Friday, November 11, 2011

Twenty-One

Don't want to be a bummer, but this was the worst birthday ever. Who would've known that my 21st would be the worst? Now, I've always had a bunch of homework, tests, and projects due on my birthday in general, in the past. So the paper and midterm on the day after my birthday only contributed a little to this horrible birthday.

Christine took a bite first =P
It's not completely awful though, I'll put the positive in front. My lovely FLOW sisters and brothers bought me a cake and sang happy birthday during CG! :D That was pretty awesome!

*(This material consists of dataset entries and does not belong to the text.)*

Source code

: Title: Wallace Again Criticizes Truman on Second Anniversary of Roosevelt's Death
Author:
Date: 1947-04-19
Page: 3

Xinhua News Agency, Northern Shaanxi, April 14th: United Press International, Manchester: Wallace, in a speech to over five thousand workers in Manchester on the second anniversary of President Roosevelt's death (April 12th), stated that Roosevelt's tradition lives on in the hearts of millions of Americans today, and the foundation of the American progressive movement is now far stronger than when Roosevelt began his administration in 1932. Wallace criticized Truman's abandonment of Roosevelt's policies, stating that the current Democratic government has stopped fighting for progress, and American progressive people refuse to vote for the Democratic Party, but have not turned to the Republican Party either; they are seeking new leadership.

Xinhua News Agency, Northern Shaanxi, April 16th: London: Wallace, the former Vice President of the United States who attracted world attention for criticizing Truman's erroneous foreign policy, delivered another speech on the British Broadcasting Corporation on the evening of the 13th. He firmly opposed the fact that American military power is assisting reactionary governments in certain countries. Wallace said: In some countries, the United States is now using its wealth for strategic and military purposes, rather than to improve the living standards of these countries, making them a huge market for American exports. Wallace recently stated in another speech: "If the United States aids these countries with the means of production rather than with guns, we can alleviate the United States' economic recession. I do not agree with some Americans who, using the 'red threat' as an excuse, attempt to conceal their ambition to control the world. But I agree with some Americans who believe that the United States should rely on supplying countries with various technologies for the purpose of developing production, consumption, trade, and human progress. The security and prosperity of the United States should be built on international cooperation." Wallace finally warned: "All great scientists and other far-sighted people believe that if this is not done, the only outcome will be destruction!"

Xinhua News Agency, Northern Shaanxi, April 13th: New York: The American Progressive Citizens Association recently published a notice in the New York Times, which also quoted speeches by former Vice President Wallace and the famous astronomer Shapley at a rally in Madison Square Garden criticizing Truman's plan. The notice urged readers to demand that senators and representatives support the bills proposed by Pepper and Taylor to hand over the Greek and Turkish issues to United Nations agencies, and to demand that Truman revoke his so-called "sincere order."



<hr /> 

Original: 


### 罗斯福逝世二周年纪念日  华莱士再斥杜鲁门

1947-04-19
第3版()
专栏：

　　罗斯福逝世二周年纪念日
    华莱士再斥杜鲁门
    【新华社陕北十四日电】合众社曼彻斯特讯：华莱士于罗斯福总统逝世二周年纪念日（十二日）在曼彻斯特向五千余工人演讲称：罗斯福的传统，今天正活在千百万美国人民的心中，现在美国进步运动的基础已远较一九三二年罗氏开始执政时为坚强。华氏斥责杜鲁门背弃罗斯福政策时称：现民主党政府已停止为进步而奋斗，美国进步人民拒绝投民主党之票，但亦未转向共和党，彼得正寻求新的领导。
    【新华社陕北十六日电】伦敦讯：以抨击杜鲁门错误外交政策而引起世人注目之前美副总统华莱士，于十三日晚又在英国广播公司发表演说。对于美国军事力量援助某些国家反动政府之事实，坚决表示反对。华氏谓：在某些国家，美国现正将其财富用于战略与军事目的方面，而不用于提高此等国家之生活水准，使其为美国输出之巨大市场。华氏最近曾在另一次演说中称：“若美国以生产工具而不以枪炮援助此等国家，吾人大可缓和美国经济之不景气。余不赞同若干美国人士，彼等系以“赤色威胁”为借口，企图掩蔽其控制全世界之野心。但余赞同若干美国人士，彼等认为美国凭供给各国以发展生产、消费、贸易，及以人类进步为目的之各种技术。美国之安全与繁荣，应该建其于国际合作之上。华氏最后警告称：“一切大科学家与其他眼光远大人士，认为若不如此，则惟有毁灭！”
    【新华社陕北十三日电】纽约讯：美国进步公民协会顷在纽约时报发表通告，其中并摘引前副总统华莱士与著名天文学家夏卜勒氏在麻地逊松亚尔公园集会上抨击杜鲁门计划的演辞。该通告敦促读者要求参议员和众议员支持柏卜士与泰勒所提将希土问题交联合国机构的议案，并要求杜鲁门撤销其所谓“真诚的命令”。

This birthday had a lot of potential to be a great one too. 21st, come on, I can legally drink! I had Thursday and Friday off so my old man planned on visiting me. Of course, none of that happened. I assumed my old man would be here by Thursday night, like the first time he visited me. He however, kept telling me that he can't come until probably Friday or Saturday because of his school. I was bummed for obvious reasons, so I said I'd go up instead since I'd be free by Wednesday night.

Once I was set on going up, my old man told me that he was going to surprise me by coming here with VD. Of course I felt awwww...thanks for wanting to surprise me! What my old man didn't know was that I'd rather spend  it with him alone. I feel like he should know by now, everytime he asks if we should invite other people to go with us somewhere, I'd say no. But then, what do I know, he obviously thought I'd rather him come with VD with a short amount of time. (They'd come saturday noon and leave sunday noon) The :( following the short 24 hour :) is not worth it. So I told them it's okay, we'll just celebrate when I go up during thanksgiving.

All the above, plus a thousand other misunderstandings and miscommunications and stupid emotions, led to my horrible birthday. I spent the actual day writing my paper and preparing for a midterm, which I completely failed. Thursday I woke up did nothing for a whole day and slept. Friday I woke up and got into a fight with my old man. Notice none of these involved spending it with a loved one or drinking.

Ever since my old man left for the first time in September, I don't let myself cry like I used to. I want to convince myself that I'm perfectly fine here. I used to cry because deep down I knew it was going to be okay in a couple of hours. Now, I fear that if I cried and started thinking about why I'm crying, there would be no end. I don't know when it'll be okay again.

It's not as bad as it sounds haha. I still enjoy being by myself a lot. Just ordered a pizza. I need to start writing another paper! Go Sherri!